= Data supplied =
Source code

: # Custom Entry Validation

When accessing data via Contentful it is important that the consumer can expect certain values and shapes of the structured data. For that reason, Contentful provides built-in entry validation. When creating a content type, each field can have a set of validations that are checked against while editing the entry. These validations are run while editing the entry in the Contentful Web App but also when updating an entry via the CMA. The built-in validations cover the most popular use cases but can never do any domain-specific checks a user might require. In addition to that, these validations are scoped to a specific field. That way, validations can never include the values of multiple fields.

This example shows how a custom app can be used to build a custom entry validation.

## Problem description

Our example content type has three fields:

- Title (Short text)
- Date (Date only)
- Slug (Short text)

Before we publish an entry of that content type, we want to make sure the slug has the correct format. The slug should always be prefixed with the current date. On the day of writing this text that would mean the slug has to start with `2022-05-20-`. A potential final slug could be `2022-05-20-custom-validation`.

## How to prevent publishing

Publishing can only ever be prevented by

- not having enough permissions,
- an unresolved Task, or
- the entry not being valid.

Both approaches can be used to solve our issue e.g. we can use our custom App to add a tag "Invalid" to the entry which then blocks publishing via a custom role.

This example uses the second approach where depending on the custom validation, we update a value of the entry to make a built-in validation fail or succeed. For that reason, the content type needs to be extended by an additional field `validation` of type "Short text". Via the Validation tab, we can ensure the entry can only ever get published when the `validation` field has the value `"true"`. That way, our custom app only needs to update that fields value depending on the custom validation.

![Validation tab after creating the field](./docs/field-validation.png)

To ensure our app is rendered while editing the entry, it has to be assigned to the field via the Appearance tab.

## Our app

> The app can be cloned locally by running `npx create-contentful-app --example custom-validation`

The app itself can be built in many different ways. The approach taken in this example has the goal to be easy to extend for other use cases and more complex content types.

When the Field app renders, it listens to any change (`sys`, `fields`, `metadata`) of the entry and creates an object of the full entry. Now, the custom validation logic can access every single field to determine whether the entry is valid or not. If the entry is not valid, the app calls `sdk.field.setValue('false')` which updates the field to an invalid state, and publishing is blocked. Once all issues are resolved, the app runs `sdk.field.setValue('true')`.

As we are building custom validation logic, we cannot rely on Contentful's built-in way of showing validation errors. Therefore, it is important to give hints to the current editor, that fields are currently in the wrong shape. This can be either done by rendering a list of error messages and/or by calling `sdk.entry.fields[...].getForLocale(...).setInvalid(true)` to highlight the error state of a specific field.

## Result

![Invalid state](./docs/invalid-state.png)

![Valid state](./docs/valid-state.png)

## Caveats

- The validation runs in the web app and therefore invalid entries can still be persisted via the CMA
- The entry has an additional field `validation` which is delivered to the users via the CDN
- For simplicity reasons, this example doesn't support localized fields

= Work instructions =
Locate all lines in the listing above with the word "docs". Copy them.

= Reply =
![Validation tab after creating the field](./docs/field-validation.png)
![Invalid state](./docs/invalid-state.png)
![Valid state](./docs/valid-state.png)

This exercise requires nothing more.